* **What you have to do**: Filter the entries for lines with the word "Prokka".

* **Exercise materials**:
——————

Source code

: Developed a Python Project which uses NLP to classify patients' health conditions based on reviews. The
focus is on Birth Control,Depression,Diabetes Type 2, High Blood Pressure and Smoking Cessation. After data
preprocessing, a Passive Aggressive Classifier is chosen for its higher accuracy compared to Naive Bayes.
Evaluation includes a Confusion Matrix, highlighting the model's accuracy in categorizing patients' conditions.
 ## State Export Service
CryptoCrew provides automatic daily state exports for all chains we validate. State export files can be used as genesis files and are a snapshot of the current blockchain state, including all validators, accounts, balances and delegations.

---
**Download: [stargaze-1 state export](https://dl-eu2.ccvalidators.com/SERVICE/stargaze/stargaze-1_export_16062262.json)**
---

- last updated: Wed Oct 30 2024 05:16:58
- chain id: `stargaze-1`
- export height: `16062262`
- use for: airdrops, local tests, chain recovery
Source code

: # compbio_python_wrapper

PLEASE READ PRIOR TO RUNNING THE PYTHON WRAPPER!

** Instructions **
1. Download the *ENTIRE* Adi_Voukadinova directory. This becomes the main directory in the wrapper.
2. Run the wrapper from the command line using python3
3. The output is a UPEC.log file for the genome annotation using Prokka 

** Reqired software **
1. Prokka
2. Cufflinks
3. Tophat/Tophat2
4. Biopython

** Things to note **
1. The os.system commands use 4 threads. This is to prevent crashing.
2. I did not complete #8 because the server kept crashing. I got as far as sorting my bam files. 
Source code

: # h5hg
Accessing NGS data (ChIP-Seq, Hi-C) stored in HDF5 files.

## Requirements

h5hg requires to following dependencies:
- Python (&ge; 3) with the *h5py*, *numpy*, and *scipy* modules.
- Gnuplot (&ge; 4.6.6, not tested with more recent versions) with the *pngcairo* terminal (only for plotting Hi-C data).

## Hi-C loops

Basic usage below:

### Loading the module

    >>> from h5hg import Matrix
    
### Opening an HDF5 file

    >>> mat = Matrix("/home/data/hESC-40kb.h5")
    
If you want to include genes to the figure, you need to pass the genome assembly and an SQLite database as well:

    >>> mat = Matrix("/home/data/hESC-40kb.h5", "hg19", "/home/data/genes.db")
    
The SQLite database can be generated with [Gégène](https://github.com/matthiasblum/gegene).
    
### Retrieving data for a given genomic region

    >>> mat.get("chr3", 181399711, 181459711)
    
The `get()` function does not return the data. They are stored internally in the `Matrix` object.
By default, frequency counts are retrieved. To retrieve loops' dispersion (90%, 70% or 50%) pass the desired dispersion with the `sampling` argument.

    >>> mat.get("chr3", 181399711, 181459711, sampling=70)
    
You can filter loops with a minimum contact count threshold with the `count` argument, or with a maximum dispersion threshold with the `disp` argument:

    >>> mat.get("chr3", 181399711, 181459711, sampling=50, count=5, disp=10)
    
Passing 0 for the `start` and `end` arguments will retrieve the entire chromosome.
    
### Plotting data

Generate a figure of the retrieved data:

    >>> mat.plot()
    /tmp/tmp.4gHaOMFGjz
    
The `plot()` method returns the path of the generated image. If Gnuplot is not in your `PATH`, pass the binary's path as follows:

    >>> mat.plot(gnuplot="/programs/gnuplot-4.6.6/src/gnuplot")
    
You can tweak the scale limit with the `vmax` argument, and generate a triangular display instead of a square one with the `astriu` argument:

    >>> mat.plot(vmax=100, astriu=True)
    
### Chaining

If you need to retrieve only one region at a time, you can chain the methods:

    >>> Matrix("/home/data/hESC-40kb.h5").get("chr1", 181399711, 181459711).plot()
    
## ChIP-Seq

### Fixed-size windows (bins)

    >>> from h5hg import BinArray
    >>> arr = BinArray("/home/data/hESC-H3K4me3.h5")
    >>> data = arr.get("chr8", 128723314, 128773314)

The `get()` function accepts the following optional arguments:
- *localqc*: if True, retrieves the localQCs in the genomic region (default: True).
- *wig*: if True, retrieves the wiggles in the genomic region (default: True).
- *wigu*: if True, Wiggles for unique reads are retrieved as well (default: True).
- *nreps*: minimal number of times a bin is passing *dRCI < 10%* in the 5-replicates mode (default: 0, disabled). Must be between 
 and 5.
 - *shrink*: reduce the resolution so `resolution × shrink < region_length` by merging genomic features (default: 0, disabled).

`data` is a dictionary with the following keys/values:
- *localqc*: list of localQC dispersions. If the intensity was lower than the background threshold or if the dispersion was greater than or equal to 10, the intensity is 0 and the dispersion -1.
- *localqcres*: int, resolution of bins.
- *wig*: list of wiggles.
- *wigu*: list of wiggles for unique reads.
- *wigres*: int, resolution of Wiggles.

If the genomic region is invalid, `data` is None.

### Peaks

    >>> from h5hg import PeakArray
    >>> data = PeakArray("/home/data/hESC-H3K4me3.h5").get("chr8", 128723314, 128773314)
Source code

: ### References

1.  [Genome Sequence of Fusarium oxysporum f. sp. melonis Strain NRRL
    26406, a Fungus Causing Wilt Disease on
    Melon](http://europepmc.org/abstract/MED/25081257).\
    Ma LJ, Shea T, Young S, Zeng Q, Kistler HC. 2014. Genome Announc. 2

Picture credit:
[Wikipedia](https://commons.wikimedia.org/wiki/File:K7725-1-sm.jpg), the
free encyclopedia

——————

* **Exercise response**:
3. The output is a UPEC.log file for the genome annotation using Prokka 
1. Prokka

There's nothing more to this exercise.